- [RECORDS SUPPLIED]
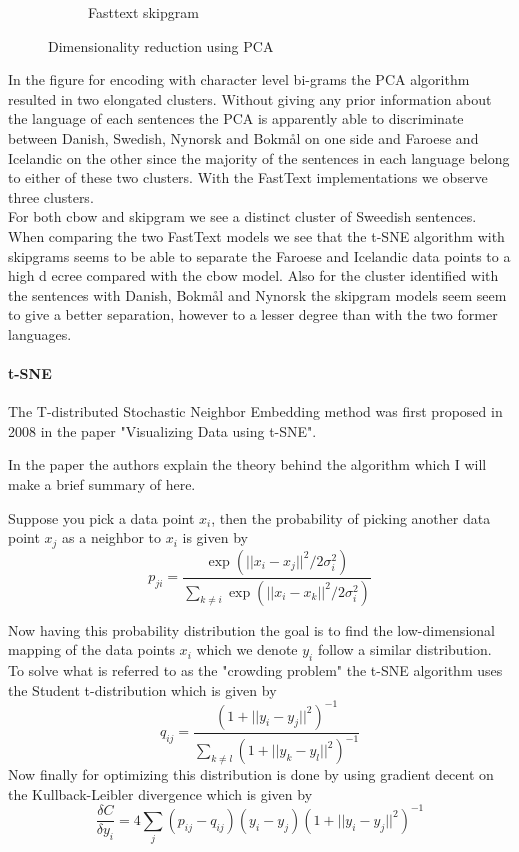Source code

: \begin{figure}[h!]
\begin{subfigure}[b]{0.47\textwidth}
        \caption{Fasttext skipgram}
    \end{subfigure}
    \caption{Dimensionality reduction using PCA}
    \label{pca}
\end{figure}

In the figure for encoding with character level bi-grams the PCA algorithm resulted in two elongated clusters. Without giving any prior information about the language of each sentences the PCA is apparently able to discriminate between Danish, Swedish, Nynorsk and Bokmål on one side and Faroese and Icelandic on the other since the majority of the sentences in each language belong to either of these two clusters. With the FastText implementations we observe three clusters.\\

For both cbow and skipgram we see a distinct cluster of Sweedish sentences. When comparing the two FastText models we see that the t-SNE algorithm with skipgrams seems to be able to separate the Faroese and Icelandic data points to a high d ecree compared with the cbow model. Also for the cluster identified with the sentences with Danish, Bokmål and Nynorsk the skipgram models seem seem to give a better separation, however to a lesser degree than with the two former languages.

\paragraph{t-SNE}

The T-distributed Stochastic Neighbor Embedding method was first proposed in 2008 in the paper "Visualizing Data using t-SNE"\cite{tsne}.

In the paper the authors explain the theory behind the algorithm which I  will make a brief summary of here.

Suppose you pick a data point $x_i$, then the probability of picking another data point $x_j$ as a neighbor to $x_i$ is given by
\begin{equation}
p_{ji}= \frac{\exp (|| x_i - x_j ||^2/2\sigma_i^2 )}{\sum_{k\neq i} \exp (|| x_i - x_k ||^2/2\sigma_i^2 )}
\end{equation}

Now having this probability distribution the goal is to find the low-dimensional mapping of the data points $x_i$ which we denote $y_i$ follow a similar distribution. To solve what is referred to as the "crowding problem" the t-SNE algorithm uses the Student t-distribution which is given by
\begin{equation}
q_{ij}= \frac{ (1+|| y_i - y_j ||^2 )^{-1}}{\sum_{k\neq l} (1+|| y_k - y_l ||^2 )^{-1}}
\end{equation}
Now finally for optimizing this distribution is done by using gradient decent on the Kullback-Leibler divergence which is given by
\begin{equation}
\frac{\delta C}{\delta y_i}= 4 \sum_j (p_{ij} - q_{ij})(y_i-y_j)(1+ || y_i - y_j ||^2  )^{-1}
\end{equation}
---
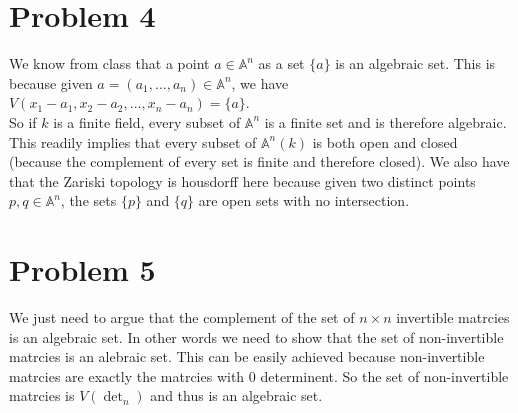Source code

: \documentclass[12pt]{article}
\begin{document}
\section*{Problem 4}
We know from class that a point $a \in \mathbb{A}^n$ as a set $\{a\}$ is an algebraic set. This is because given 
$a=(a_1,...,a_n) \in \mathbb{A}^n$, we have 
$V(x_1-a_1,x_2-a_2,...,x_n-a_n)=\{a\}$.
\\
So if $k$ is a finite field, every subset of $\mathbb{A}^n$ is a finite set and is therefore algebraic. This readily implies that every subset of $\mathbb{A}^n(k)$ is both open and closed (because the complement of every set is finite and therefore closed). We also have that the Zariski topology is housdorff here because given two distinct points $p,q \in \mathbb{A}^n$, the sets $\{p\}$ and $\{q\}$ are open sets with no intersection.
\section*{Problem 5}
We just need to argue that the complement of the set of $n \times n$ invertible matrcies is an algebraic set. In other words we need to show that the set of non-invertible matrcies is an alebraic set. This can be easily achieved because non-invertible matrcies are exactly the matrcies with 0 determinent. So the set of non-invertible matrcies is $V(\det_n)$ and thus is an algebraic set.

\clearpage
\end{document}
--
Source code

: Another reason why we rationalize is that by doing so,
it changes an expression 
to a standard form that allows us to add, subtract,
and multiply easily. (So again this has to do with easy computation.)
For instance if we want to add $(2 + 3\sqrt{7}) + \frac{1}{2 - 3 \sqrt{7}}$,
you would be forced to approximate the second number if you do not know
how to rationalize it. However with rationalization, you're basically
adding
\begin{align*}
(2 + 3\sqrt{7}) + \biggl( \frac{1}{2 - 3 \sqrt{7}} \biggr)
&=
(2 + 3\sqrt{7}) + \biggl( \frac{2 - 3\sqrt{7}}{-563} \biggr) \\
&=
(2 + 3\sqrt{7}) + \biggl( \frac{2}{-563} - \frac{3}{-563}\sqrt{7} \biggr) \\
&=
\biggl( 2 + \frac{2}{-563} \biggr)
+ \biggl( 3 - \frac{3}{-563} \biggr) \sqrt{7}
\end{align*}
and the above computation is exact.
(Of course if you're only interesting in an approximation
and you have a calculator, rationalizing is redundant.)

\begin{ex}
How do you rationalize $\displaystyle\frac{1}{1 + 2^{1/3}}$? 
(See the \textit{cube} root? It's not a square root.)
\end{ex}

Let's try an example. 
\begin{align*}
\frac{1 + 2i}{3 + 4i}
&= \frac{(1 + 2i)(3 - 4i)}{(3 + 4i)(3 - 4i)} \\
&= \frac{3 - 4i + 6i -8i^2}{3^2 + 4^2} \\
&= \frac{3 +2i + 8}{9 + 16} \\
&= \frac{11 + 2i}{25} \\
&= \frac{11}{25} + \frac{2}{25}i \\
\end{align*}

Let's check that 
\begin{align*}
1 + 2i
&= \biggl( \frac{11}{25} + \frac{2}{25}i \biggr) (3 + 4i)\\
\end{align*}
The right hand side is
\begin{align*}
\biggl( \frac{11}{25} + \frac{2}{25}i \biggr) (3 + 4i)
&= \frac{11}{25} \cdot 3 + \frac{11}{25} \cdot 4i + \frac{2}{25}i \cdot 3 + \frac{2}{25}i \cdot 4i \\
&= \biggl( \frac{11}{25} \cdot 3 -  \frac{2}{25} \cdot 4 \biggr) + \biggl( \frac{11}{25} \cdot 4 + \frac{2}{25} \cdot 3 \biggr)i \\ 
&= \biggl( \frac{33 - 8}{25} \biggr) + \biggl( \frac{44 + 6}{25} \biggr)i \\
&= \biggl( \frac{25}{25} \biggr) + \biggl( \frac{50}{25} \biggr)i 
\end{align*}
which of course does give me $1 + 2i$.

- [WHAT IS REQUIRED] How many lines of the listing above contain the string "probability"? Respond with the number and no other text.

- [ANSWER FOR THIS EXERCISE] 2